Required work: Where does the word "lstinline" appear in the data? Copy every line that holds it.

Record excerpts:
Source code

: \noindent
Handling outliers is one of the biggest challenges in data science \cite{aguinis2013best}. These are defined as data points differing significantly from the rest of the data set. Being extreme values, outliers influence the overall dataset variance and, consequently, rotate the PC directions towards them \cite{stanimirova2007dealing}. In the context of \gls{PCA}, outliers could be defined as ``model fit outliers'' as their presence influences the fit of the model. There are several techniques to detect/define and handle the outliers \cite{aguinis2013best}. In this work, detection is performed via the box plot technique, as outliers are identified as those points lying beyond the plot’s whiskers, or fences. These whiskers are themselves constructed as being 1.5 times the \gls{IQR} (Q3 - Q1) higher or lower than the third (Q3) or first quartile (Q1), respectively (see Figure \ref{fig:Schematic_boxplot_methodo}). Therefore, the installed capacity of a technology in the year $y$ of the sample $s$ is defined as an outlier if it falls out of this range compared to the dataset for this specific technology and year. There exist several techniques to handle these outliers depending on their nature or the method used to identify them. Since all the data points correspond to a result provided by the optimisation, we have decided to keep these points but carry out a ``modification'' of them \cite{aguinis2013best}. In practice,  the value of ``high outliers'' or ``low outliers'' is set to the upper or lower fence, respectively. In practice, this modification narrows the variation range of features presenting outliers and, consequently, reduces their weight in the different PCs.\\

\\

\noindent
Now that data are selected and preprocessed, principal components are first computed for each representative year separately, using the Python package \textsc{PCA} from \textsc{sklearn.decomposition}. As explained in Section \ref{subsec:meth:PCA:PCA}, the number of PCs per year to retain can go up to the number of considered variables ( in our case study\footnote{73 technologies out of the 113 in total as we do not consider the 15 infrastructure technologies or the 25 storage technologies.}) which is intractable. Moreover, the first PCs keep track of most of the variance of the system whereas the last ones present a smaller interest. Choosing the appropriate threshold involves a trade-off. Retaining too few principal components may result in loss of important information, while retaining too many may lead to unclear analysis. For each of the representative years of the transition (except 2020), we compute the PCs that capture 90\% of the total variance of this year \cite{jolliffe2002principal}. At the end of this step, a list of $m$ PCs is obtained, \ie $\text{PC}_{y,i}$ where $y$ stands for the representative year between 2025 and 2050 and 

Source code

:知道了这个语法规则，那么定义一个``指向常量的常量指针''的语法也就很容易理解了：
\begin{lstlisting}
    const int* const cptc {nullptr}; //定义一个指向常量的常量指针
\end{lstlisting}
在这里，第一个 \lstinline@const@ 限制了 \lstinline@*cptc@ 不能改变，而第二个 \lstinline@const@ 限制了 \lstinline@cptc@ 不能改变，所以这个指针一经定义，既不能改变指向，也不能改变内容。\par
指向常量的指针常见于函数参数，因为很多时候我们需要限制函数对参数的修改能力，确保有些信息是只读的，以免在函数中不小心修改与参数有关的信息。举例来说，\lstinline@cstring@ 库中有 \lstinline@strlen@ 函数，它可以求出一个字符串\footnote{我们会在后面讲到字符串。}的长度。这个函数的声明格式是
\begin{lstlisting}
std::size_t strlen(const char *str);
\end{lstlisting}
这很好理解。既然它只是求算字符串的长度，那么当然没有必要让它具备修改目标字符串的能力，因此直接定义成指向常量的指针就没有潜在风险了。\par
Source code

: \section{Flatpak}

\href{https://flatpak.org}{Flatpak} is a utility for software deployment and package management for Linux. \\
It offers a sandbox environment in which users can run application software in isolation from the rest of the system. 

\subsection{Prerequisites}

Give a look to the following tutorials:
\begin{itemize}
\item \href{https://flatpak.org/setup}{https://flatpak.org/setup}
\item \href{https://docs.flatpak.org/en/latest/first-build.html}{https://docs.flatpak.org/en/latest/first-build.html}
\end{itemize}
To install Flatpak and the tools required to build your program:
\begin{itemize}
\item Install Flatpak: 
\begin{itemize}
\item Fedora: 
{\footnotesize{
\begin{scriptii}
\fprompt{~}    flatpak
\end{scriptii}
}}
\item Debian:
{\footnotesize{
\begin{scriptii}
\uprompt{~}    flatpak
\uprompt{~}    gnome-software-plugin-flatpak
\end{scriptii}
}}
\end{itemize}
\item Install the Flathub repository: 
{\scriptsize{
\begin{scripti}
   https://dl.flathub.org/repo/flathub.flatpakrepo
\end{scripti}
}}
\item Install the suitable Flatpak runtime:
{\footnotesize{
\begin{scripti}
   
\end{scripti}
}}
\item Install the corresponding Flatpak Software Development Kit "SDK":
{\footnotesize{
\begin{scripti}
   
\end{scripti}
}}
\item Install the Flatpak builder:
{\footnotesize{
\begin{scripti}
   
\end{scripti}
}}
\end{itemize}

Finished exercise:
在这里，第一个 \lstinline@const@ 限制了 \lstinline@*cptc@ 不能改变，而第二个 \lstinline@const@ 限制了 \lstinline@cptc@ 不能改变，所以这个指针一经定义，既不能改变指向，也不能改变内容。\par
指向常量的指针常见于函数参数，因为很多时候我们需要限制函数对参数的修改能力，确保有些信息是只读的，以免在函数中不小心修改与参数有关的信息。举例来说，\lstinline@cstring@ 库中有 \lstinline@strlen@ 函数，它可以求出一个字符串\footnote{我们会在后面讲到字符串。}的长度。这个函数的声明格式是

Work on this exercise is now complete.